How many liters of water should I drink a day?
But how much water should we really drink? Dr. Joshua Berkowitz, founder of IVBoost Clinicrecommends drinking at least two liters, but also listening to your body.
“Adults should drink at least 2 liters (8 glasses) a day, and up to 3 liters when the weather is hot and our body has to regulate the temperature. But various factors such as diet, climate, exercise levels and health status can affect how much water and fluids we need to drink each day.”
Does this include sparkling water?
the guide of nhs says that low-fat milk and unsweetened beverages, such as tea or coffee, count toward your daily recommended fluid intake. Sparkling water is included in this as it is just as hydrating as still water, however not all sparkling water is created equal. BAN Registered Nutritionist Eva Humphries explains that drinking sparkling water isn’t always the healthiest option.
“Some natural sparkling mineral waters can be useful for rehydration, as the minerals within them can act as electrolytes. Electrolytes are helpful minerals that are crucial for fluid balance. At the other end of the spectrum, highly carbonated water can cause gas and bloating in susceptible individuals,” says Eva.
What happens if I don’t drink enough water?
Not drinking enough water leads to dehydration, which we all know about, but some people may be confused as to what it really is. Dr. Berkowitz explains that acute dehydration, from prolonged physical activity or exposure to heat, can be cured with rest and rehydration, but dehydration can have serious effects.
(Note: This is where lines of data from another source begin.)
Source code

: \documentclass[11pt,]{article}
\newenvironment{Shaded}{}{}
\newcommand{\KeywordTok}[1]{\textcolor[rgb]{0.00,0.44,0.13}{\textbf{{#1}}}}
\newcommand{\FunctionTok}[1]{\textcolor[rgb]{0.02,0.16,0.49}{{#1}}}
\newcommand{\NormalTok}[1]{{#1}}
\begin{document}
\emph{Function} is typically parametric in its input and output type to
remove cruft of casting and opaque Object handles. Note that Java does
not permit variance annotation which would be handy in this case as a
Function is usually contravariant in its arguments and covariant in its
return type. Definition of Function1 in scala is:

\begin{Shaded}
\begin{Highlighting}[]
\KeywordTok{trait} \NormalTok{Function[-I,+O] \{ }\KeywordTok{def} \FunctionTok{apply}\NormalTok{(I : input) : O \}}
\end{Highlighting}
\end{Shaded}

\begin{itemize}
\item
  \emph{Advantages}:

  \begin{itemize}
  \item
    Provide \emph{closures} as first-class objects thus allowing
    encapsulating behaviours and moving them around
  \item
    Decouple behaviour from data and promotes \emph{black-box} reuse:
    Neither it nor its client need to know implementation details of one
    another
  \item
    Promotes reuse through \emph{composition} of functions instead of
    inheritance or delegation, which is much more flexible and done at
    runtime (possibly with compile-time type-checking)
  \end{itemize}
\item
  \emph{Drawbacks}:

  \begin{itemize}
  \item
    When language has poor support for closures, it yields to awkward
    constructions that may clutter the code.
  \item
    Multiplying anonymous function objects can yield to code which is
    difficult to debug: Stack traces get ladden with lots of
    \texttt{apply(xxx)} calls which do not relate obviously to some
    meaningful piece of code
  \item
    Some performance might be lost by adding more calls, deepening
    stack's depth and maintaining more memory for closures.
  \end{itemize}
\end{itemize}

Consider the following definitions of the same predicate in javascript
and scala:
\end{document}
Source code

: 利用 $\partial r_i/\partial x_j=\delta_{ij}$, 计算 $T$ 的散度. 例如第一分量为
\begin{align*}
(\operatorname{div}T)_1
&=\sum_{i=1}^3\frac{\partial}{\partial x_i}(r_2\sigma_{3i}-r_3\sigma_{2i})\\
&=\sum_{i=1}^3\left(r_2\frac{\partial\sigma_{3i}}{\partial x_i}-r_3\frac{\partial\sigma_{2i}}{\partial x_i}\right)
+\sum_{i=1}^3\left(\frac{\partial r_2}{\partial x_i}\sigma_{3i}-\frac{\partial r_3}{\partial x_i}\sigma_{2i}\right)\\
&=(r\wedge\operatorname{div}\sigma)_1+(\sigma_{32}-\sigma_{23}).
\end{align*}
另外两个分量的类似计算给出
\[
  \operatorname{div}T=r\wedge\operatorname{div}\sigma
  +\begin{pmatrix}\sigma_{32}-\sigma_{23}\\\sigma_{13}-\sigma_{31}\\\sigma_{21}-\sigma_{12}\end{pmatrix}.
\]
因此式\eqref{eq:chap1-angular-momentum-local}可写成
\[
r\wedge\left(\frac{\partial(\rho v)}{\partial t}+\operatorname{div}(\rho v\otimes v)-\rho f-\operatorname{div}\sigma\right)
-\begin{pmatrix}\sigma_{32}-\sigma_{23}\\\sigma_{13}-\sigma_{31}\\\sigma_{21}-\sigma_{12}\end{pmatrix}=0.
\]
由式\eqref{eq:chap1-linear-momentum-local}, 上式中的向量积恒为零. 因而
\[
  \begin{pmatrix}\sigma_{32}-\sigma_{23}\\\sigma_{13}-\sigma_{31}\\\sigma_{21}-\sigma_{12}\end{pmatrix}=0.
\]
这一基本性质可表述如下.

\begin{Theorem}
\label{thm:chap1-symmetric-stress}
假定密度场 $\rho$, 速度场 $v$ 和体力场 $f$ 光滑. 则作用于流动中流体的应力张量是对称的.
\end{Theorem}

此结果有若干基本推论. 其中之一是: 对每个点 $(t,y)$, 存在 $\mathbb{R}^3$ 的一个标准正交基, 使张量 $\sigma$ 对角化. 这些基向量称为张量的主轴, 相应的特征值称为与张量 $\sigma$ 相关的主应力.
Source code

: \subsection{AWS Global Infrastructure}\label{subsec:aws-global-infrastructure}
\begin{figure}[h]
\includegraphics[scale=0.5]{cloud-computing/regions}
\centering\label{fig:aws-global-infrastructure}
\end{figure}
“Dehydration can have a huge impact on our health and organs. Signs of dehydration include: excessive thirst, strong colored dark urine, muscle fatigue, dizziness and lightheadedness, dry mouth, lips and eyes, urinating less than four times a day or fatigue“, he says. In extreme cases, dehydration can lead to seizures, kidney failure or brain swelling.
Can you drink too much water?
With water being dubbed the healthiest beverage for its purity, it’s easy to think you can never have too much. However, being overhydrated can also have dire consequences, including swelling of the brain.
“In addition to constantly needing the toilet, drinking excessive amounts of water, beyond what the body needs to function properly, can lead to electrolyte depletion. Over prolonged periods, it can dilute the amount of sodium in the blood, impair kidney function and cause swelling of the cells,” says Dr. Berkowitz, as the kidneys can only remove 0.8 to 1 liter of water per hour. . He recommends going to his doctor if he has prolonged unquenchable thirst to make sure there isn’t an underlying condition.
Professor Courtney Kipps, sports and exercise medicine consultantemphasizes that overhydration can be a “medical emergency” in some cases.
“There is a potential risk of what is called ‘hyponatremia,’ which means low sodium concentration as a result of excess fluid diluting blood sodium levels.. It has been seen in athletes who have had too much to drink during exercise and in people who have taken illegal drugs that have made them very thirsty,” he explains.
When should I drink water?
Believe it or not, there are ways to time your water intake for the best effect.
“I generally tend to advise my nutrition clients to have a glass of water first thing in the morning and drink water regularly throughout the day. Studies indicate that drinking a little water first thing in the morning can increase brain function and improve energy.no There are specific times that are described as the best times to drink water, but finding a pattern that works for you is the most important thing you can do says Eve.
For people who particularly struggle with drinking enough water, Eva recommends “carrying a water bottle as a visual cue. Paying attention to the color of your urine or the absence of urination can also be a good signal to drink water.”
On top of this, Professor Kipps points out that water is still probably the healthiest alternative to other beverages. “Sports drinks have similar risks to water and are not ‘better than water,’ aside from their carbohydrates, which may be helpful after prolonged exercise.”says.